■ TO DO ■
Using the string "building" as the key, pull each matching line out of the records below.

■ EXCERPTED RECORDS ■

· · ·

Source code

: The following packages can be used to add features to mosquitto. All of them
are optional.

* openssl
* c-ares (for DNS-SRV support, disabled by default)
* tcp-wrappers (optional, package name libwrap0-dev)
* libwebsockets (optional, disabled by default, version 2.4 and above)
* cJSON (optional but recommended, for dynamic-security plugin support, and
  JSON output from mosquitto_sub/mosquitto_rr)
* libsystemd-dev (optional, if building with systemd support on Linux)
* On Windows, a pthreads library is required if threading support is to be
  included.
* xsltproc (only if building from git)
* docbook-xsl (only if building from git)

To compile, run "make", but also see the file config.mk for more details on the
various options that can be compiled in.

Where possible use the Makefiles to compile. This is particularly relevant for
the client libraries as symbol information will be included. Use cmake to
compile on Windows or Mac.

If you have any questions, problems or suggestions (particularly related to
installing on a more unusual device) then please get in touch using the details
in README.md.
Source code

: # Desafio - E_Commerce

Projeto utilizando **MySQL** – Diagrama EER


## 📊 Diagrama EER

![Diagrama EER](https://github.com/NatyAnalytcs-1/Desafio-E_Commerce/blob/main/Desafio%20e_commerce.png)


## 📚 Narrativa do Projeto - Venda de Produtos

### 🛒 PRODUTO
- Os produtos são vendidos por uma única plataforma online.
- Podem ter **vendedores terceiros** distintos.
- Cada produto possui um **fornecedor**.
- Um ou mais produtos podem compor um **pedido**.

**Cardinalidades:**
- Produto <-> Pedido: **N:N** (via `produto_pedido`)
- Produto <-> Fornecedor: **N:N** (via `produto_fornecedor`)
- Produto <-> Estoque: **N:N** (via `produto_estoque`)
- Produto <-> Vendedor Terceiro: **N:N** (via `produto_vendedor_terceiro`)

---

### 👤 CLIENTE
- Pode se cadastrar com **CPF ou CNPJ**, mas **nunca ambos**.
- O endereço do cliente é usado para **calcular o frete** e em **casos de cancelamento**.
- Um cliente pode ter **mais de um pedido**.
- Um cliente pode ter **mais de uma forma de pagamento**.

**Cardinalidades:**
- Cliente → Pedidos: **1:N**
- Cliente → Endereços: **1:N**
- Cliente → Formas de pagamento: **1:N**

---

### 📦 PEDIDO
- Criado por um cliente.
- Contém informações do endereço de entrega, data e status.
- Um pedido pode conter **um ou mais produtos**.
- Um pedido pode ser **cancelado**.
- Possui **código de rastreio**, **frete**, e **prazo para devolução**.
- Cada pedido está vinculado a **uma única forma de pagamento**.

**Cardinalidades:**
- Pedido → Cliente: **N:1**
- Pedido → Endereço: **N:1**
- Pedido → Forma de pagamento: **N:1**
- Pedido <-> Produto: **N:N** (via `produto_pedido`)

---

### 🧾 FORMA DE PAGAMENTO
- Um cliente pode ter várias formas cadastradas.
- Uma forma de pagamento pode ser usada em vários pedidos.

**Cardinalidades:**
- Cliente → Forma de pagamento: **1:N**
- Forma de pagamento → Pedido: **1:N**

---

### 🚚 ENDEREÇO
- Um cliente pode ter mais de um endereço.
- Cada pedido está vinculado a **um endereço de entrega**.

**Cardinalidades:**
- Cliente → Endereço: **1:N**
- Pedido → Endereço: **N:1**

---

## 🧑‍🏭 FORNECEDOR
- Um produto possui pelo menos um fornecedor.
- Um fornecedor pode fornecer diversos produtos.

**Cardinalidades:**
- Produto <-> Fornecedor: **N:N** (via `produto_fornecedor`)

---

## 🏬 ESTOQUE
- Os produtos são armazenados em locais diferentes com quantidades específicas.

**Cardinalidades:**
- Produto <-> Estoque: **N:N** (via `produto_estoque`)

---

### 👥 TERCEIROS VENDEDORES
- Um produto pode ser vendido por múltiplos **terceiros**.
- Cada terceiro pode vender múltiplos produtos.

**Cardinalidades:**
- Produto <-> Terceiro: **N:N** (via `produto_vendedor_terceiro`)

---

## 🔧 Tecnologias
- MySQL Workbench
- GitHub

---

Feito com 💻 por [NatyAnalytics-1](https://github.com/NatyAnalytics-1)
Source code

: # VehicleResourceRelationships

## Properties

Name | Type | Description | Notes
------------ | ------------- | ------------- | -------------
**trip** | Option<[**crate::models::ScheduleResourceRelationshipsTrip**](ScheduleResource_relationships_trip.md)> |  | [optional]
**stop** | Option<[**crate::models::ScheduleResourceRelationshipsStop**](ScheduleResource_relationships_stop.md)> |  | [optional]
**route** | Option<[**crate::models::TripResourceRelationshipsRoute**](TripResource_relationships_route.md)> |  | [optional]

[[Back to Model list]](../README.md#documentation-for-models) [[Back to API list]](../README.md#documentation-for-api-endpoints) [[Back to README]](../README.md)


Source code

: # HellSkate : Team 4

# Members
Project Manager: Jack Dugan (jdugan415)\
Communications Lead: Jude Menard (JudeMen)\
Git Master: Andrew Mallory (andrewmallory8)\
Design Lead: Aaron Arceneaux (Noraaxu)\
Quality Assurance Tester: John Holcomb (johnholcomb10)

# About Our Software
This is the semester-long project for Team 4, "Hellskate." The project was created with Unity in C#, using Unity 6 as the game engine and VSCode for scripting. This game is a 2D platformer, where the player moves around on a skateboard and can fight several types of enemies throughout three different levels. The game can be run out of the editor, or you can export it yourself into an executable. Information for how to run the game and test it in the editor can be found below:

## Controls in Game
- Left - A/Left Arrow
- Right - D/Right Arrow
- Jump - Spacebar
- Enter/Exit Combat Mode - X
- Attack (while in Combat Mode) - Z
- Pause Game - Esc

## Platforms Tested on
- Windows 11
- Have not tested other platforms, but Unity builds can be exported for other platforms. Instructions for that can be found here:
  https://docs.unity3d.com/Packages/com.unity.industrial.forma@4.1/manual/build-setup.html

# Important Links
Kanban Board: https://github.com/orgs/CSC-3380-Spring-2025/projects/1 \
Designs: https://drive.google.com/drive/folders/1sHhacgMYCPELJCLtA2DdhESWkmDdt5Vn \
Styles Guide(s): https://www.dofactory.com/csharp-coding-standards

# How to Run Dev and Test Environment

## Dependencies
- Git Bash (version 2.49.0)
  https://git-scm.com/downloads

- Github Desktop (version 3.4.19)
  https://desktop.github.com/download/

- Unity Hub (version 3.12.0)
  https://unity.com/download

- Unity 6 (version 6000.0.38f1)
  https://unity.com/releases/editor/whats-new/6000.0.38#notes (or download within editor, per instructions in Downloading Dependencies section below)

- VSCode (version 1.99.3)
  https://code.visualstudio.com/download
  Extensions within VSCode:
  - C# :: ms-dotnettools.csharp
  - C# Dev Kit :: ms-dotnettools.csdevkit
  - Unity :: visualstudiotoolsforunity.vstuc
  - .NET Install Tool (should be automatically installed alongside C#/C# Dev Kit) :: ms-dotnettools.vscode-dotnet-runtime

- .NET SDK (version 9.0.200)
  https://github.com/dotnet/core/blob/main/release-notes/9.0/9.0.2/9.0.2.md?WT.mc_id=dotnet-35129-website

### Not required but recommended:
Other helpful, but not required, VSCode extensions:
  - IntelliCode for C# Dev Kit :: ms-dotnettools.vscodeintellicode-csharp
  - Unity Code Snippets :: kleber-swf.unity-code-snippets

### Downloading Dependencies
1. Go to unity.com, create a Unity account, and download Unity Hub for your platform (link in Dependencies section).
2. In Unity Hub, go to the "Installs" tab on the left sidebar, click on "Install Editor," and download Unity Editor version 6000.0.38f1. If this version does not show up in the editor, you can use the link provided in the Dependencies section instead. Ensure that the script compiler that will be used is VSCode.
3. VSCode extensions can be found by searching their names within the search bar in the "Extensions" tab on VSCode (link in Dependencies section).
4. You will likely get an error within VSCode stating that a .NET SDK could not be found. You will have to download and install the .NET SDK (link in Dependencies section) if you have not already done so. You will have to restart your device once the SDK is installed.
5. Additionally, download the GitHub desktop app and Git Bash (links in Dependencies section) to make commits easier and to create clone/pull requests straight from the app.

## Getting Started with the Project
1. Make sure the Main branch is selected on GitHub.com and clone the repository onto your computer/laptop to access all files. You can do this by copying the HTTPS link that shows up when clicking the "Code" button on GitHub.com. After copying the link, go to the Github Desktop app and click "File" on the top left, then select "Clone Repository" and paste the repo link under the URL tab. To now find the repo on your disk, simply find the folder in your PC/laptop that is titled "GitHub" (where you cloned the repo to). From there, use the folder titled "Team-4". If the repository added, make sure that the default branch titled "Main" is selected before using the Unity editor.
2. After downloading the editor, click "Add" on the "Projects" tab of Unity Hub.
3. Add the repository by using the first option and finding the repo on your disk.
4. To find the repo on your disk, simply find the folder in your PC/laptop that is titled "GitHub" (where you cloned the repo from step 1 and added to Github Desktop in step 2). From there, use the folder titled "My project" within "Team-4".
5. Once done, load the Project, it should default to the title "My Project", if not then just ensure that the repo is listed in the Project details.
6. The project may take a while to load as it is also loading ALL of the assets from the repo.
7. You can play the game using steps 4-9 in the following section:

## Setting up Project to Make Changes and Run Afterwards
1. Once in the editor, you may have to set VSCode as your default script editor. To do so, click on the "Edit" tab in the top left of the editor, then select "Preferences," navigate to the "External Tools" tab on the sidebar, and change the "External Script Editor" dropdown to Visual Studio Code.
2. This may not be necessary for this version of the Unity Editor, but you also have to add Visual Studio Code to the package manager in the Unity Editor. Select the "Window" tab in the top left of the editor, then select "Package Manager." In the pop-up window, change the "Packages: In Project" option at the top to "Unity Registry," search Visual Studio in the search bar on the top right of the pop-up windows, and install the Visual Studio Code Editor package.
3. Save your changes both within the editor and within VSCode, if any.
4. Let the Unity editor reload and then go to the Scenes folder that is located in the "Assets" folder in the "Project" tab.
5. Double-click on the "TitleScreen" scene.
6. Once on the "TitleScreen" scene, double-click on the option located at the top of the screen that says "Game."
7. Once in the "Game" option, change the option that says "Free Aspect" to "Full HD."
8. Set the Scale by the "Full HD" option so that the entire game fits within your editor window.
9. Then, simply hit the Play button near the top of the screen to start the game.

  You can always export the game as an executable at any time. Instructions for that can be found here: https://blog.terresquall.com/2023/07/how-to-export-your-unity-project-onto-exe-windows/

· · ·

■ ANSWER SECTION ■
* libsystemd-dev (optional, if building with systemd support on Linux)
* xsltproc (only if building from git)
* docbook-xsl (only if building from git)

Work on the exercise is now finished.